Thursday, 30 May 2013

IAF to Start Pilot training in Pilatus PC-7 from July





The rookie pilots of the Indian Air Force (IAF) would soon learn the fine art of flying, on board the Swiss Pilatus PC-7 Basic Trainer Aircraft beginning July.
The PC-7 planes would be inducted into the IAF by Minister of State for Defence Jitendra Singh at the Air Force Academy at Dundigul in Hyderabad on May 31, an IAF officer said here on Tuesday.
“The first set of 40 new IAF recruits will begin their basic flying training on the Pilatus planes from July,” the officer said.
With the induction of Pilatus planes — 75 of them were bought for Rs 2,800 crore in May last year — the IAF’s pilot training programme is expected to get a boost. Already, 12 of the Pilatus planes have reached Dundigul, while another two are expected to join the fleet by July. By December this year, the number of planes in the fleet would grow to 30 under the accelerated delivery schedule, the officer said.

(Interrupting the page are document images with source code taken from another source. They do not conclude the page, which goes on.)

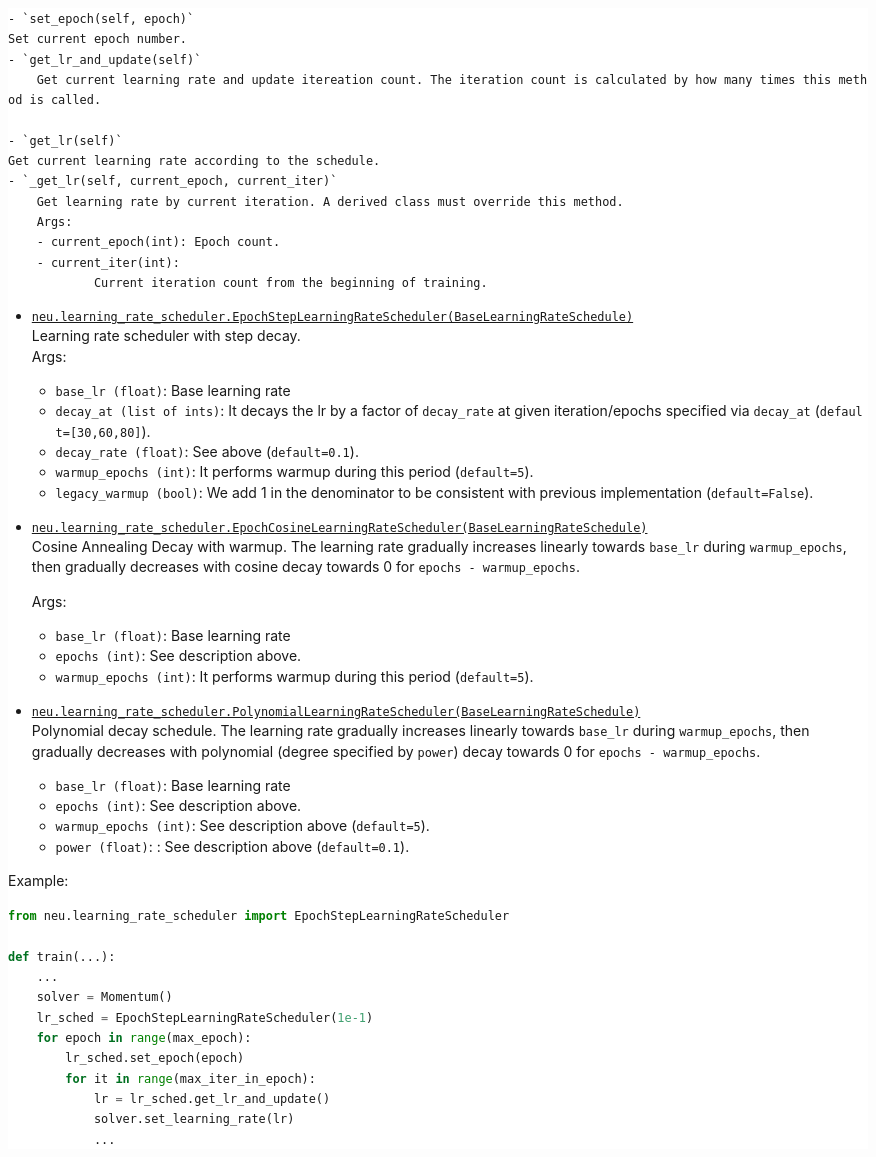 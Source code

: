     - `set_epoch(self, epoch)`    
    Set current epoch number.
    - `get_lr_and_update(self)`    
        Get current learning rate and update itereation count. The iteration count is calculated by how many times this method is called.

    - `get_lr(self)`      
    Get current learning rate according to the schedule.
    - `_get_lr(self, current_epoch, current_iter)`     
        Get learning rate by current iteration. A derived class must override this method.
        Args:
        - current_epoch(int): Epoch count.
        - current_iter(int):
                Current iteration count from the beginning of training.

- [`neu.learning_rate_scheduler.EpochStepLearningRateScheduler(BaseLearningRateSchedule)`](neu/learning_rate_scheduler.py?plain=1#L159)    
    Learning rate scheduler with step decay.    
    Args:    
    - `base_lr (float)`: Base learning rate
    - `decay_at (list of ints)`: It decays the lr by a factor of `decay_rate` at given iteration/epochs specified via `decay_at` (`default=[30,60,80]`).
    - `decay_rate (float)`: See above (`default=0.1`).
    - `warmup_epochs (int)`: It performs warmup during this period (`default=5`).
    - `legacy_warmup (bool)`: 
        We add 1 in the denominator to be consistent with previous
            implementation (`default=False`).

- [`neu.learning_rate_scheduler.EpochCosineLearningRateScheduler(BaseLearningRateSchedule)`](neu/learning_rate_scheduler.py?plain=1#L195)    
    Cosine Annealing Decay with warmup.
    The learning rate gradually increases linearly towards `base_lr` during
    `warmup_epochs`, then gradually decreases with cosine decay towards 0 for
    `epochs - warmup_epochs`.

    
    Args:        
    - `base_lr (float)`: Base learning rate
    - `epochs (int)`: See description above.
    - `warmup_epochs (int)`: It performs warmup during this period (`default=5`).

- [`neu.learning_rate_scheduler.PolynomialLearningRateScheduler(BaseLearningRateSchedule)`](neu/learning_rate_scheduler.py?plain=1#L233)      
Polynomial decay schedule. The learning rate gradually increases linearly towards `base_lr` during `warmup_epochs`, then gradually decreases with polynomial (degree specified by `power`) decay towards 0 for
    `epochs - warmup_epochs`.
    - `base_lr (float)`: Base learning rate
    - `epochs (int)`: See description above.
    - `warmup_epochs (int)`: See description above (`default=5`).
    - `power (float)`: : See description above (`default=0.1`).

Example: 

```python
from neu.learning_rate_scheduler import EpochStepLearningRateScheduler

def train(...):
    ...
    solver = Momentum()
    lr_sched = EpochStepLearningRateScheduler(1e-1)
    for epoch in range(max_epoch):
        lr_sched.set_epoch(epoch)
        for it in range(max_iter_in_epoch):
            lr = lr_sched.get_lr_and_update()
            solver.set_learning_rate(lr)
            ...
```
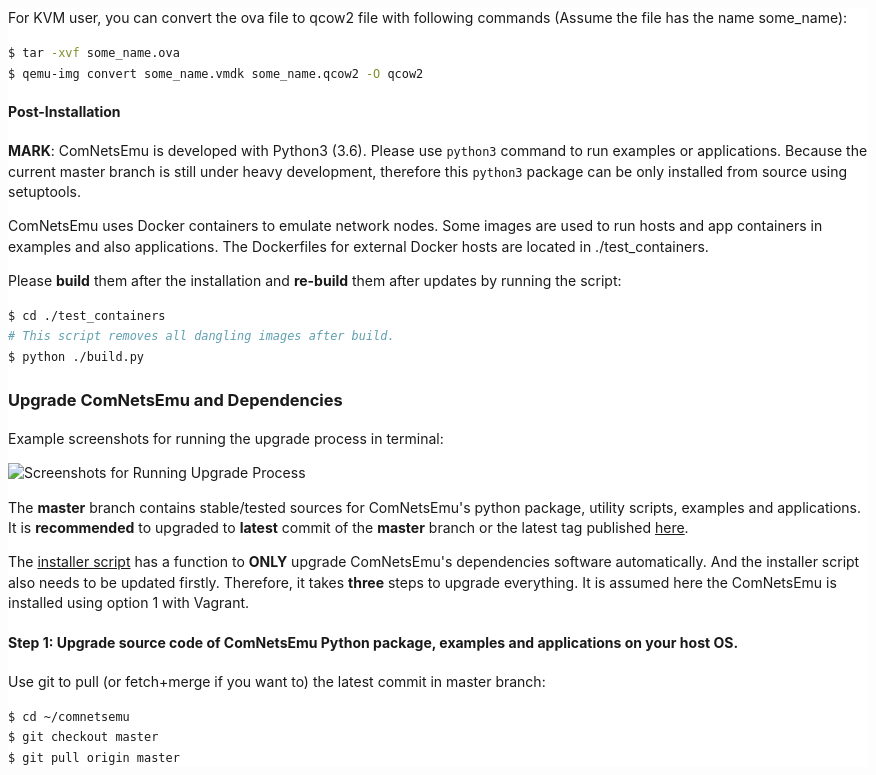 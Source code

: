 For KVM user, you can convert the ova file to qcow2 file with following commands (Assume the file has the name some_name):

```bash
$ tar -xvf some_name.ova
$ qemu-img convert some_name.vmdk some_name.qcow2 -O qcow2
```

#### Post-Installation

**MARK**: ComNetsEmu is developed with Python3 (3.6). Please use `python3` command to run examples or applications.
Because the current master branch is still under heavy development, therefore this `python3` package can be only
installed from source using setuptools.

ComNetsEmu uses Docker containers to emulate network nodes. Some images are used to run hosts and app containers in
examples and also applications. The Dockerfiles for external Docker hosts are located in ./test_containers.

Please **build** them after the installation and **re-build** them after updates by running the script:

```bash
$ cd ./test_containers
# This script removes all dangling images after build.
$ python ./build.py
```

### Upgrade ComNetsEmu and Dependencies

Example screenshots for running the upgrade process in terminal:

![Screenshots for Running Upgrade Process](./doc/comnetsemu_upgrade.gif)

The **master** branch contains stable/tested sources for ComNetsEmu's python package, utility scripts, examples and
applications.
It is **recommended** to upgraded to **latest** commit of the **master** branch or the latest tag published [here](https://git.comnets.net/public-repo/comnetsemu/-/tags).

The [installer script](./util/install.sh) has a function to **ONLY** upgrade ComNetsEmu's dependencies software automatically.
And the installer script also needs to be updated firstly.
Therefore, it takes **three** steps to upgrade everything.
It is assumed here the ComNetsEmu is installed using option 1 with Vagrant.

#### Step 1: Upgrade source code of ComNetsEmu Python package, examples and applications on your host OS.

Use git to pull (or fetch+merge if you want to) the latest commit in master branch:

```bash
$ cd ~/comnetsemu
$ git checkout master
$ git pull origin master
```
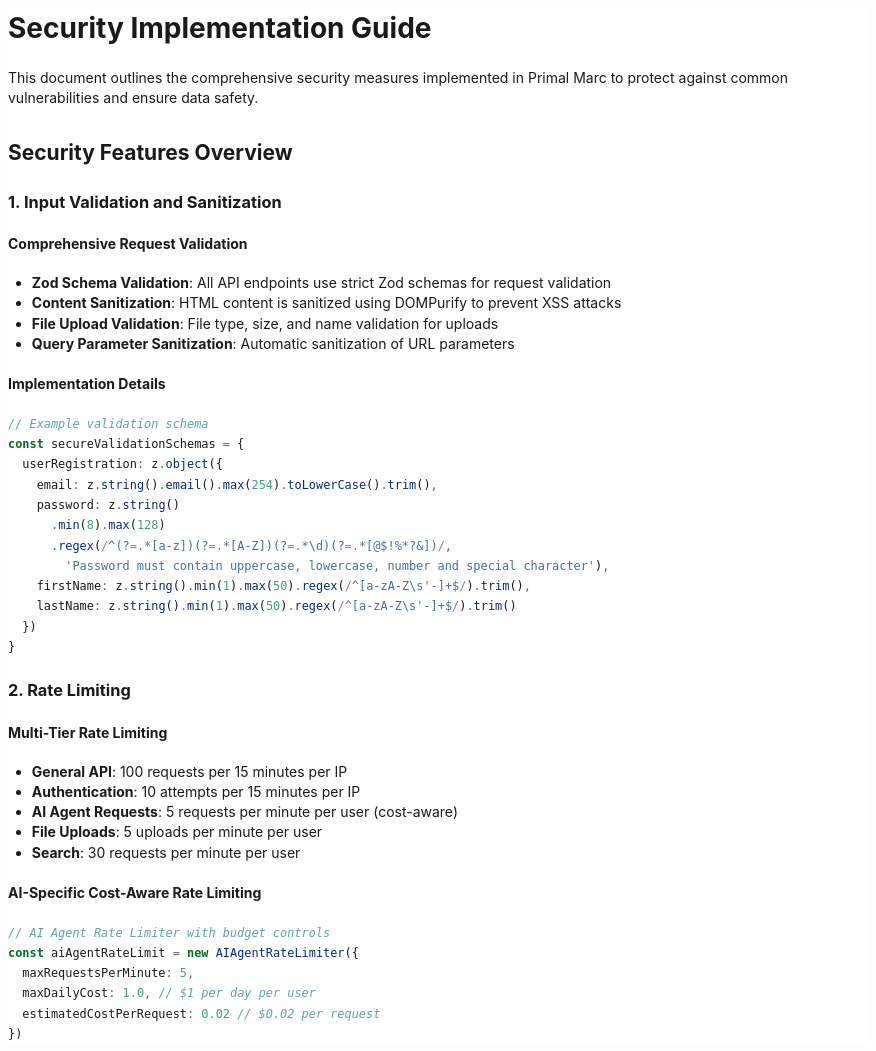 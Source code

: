 # Security Implementation Guide

This document outlines the comprehensive security measures implemented in Primal Marc to protect against common vulnerabilities and ensure data safety.

## Security Features Overview

### 1. Input Validation and Sanitization

#### Comprehensive Request Validation
- **Zod Schema Validation**: All API endpoints use strict Zod schemas for request validation
- **Content Sanitization**: HTML content is sanitized using DOMPurify to prevent XSS attacks
- **File Upload Validation**: File type, size, and name validation for uploads
- **Query Parameter Sanitization**: Automatic sanitization of URL parameters

#### Implementation Details
```typescript
// Example validation schema
const secureValidationSchemas = {
  userRegistration: z.object({
    email: z.string().email().max(254).toLowerCase().trim(),
    password: z.string()
      .min(8).max(128)
      .regex(/^(?=.*[a-z])(?=.*[A-Z])(?=.*\d)(?=.*[@$!%*?&])/, 
        'Password must contain uppercase, lowercase, number and special character'),
    firstName: z.string().min(1).max(50).regex(/^[a-zA-Z\s'-]+$/).trim(),
    lastName: z.string().min(1).max(50).regex(/^[a-zA-Z\s'-]+$/).trim()
  })
}
```

### 2. Rate Limiting

#### Multi-Tier Rate Limiting
- **General API**: 100 requests per 15 minutes per IP
- **Authentication**: 10 attempts per 15 minutes per IP
- **AI Agent Requests**: 5 requests per minute per user (cost-aware)
- **File Uploads**: 5 uploads per minute per user
- **Search**: 30 requests per minute per user

#### AI-Specific Cost-Aware Rate Limiting
```typescript
// AI Agent Rate Limiter with budget controls
const aiAgentRateLimit = new AIAgentRateLimiter({
  maxRequestsPerMinute: 5,
  maxDailyCost: 1.0, // $1 per day per user
  estimatedCostPerRequest: 0.02 // $0.02 per request
})
```
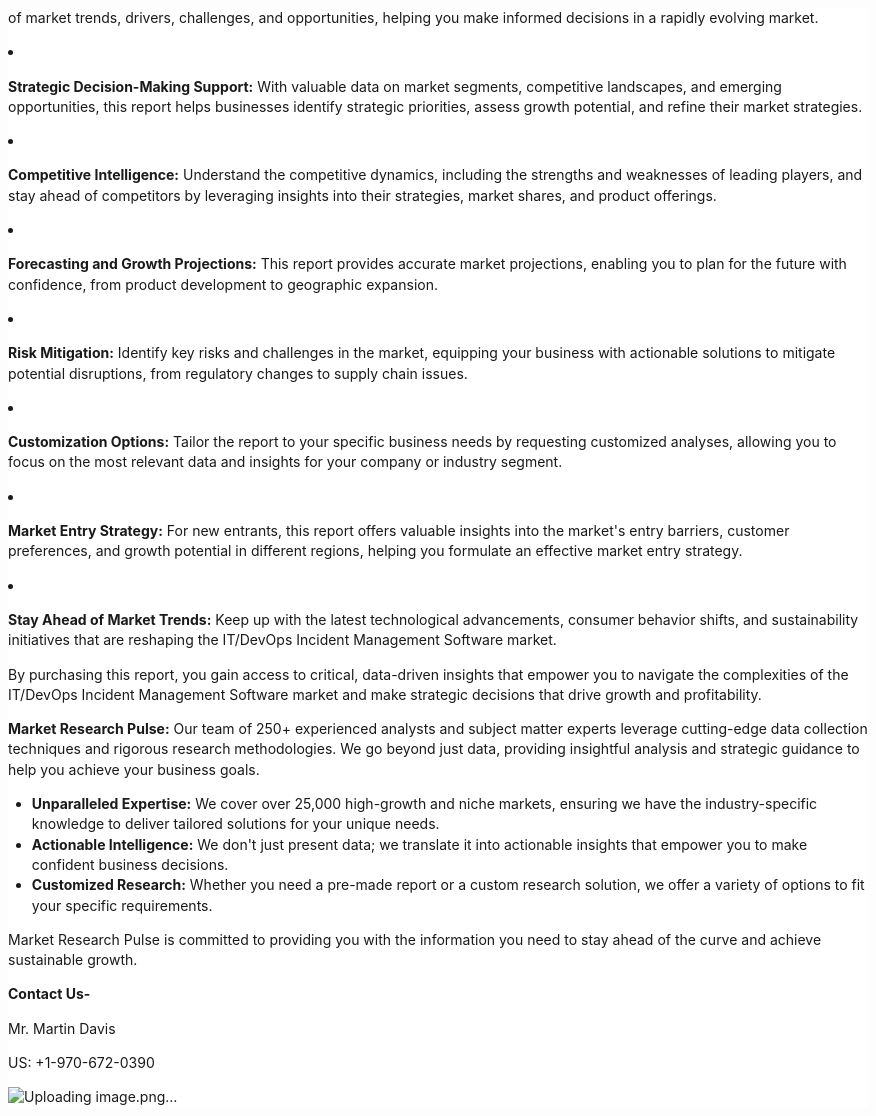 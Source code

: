 of market trends, drivers, challenges, and opportunities, helping you make informed decisions in a rapidly evolving market.</p></li><li><p><strong>Strategic Decision-Making Support:</strong> With valuable data on market segments, competitive landscapes, and emerging opportunities, this report helps businesses identify strategic priorities, assess growth potential, and refine their market strategies.</p></li><li><p><strong>Competitive Intelligence:</strong> Understand the competitive dynamics, including the strengths and weaknesses of leading players, and stay ahead of competitors by leveraging insights into their strategies, market shares, and product offerings.</p></li><li><p><strong>Forecasting and Growth Projections:</strong> This report provides accurate market projections, enabling you to plan for the future with confidence, from product development to geographic expansion.</p></li><li><p><strong>Risk Mitigation:</strong> Identify key risks and challenges in the market, equipping your business with actionable solutions to mitigate potential disruptions, from regulatory changes to supply chain issues.</p></li><li><p><strong>Customization Options:</strong> Tailor the report to your specific business needs by requesting customized analyses, allowing you to focus on the most relevant data and insights for your company or industry segment.</p></li><li><p><strong>Market Entry Strategy:</strong> For new entrants, this report offers valuable insights into the market's entry barriers, customer preferences, and growth potential in different regions, helping you formulate an effective market entry strategy.</p></li><li><p><strong>Stay Ahead of Market Trends:</strong> Keep up with the latest technological advancements, consumer behavior shifts, and sustainability initiatives that are reshaping the IT/DevOps Incident Management Software market.</p></li></ol><p>By purchasing this report, you gain access to critical, data-driven insights that empower you to navigate the complexities of the IT/DevOps Incident Management Software market and make strategic decisions that drive growth and profitability.</p><p><strong>Market Research Pulse:</strong>&nbsp;Our team of 250+ experienced analysts and subject matter experts leverage cutting-edge data collection techniques and rigorous research methodologies. We go beyond just data, providing insightful analysis and strategic guidance to help you achieve your business goals.</p><ul><li><strong>Unparalleled Expertise:</strong>&nbsp;We cover over 25,000 high-growth and niche markets, ensuring we have the industry-specific knowledge to deliver tailored solutions for your unique needs.</li><li><strong>Actionable Intelligence:</strong>&nbsp;We don't just present data; we translate it into actionable insights that empower you to make confident business decisions.</li><li><strong>Customized Research:</strong>&nbsp;Whether you need a pre-made report or a custom research solution, we offer a variety of options to fit your specific requirements.</li></ul><p>Market Research Pulse is committed to providing you with the information you need to stay ahead of the curve and achieve sustainable growth.</p><p><strong>Contact Us-</strong></p><p>Mr. Martin Davis</p><p>US: +1-970-672-0390</p>
![Uploading image.png…]()

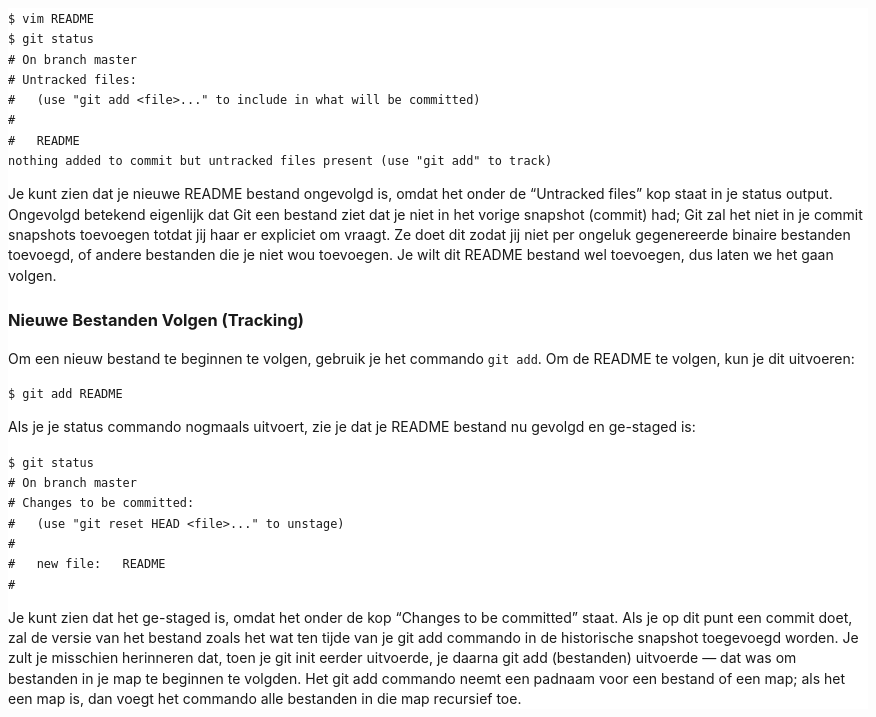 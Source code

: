 	$ vim README
	$ git status
	# On branch master
	# Untracked files:
	#   (use "git add <file>..." to include in what will be committed)
	#
	#	README
	nothing added to commit but untracked files present (use "git add" to track)

Je kunt zien dat je nieuwe README bestand ongevolgd is, omdat het onder de “Untracked files” kop staat in je status output. Ongevolgd betekend eigenlijk dat Git een bestand ziet dat je niet in het vorige snapshot (commit) had; Git zal het niet in je commit snapshots toevoegen totdat jij haar er expliciet om vraagt. Ze doet dit zodat jij niet per ongeluk gegenereerde binaire bestanden toevoegd, of andere bestanden die je niet wou toevoegen. Je wilt dit README bestand wel toevoegen, dus laten we het gaan volgen.

### Nieuwe Bestanden Volgen (Tracking) ###

Om een nieuw bestand te beginnen te volgen, gebruik je het commando `git add`. Om de README te volgen, kun je dit uitvoeren:

	$ git add README

Als je je status commando nogmaals uitvoert, zie je dat je README bestand nu gevolgd en ge-staged is:

	$ git status
	# On branch master
	# Changes to be committed:
	#   (use "git reset HEAD <file>..." to unstage)
	#
	#	new file:   README
	#

Je kunt zien dat het ge-staged is, omdat het onder de kop “Changes to be committed” staat. Als je op dit punt een commit doet, zal de versie van het bestand zoals het wat ten tijde van je git add commando in de historische snapshot toegevoegd worden. Je zult je misschien herinneren dat, toen je git init eerder uitvoerde, je daarna git add (bestanden) uitvoerde — dat was om bestanden in je map te beginnen te volgden. Het git add commando neemt een padnaam voor een bestand of een map; als het een map is, dan voegt het commando alle bestanden in die map recursief toe.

All 75 planes would be in the fleet by 2015.
Since the IAF grounded its 100-odd Hindustan Aeronautics Limited-built HPT-32 Deepak planes in mid-2009 following a series of fatal air crashes, the pilot training programme had suffered as rookie pilots had to begin their basic training on speedier jet planes, particularly the ageing HJT-16 Kiran Mk-II aircraft.
Now the IAF is all set to opt for the additional 37 PC-7 planes, which could be bought from Pilatus under the follow-on clause in India’s May 2012 contract with the Swiss plane manufacturer.
“With the IAF rejecting an HAL proposal for developing a basic trainer aircraft in the form of HTT-40, India opting to enforce the follow-on order clause seemed imminent,” the IAF officer said.
The IAF has, with the induction of Pilatus planes, modified its pilot training programme to allow for stage-I training on the Swiss plane, the first of which landed in India in February this year and had its first public flying display in Pokhran later that month during the ‘Iron Fist’ air power display.
However, the issues related to training would be far from over in view of the delay in the HAL’s Intermediate Jet Trainer (IJT) ‘Sitara’ programme.
The IJTs were to replace the ageing Kiran planes that are used for the stage-II training.
The stage-III training, ahead of the pilots graduating to the supersonic jets such as MiG-21s, is carried out on the British-origin BAE System’s ‘Hawk’ Advanced Jet Trainers at Bidar air base in Karnataka.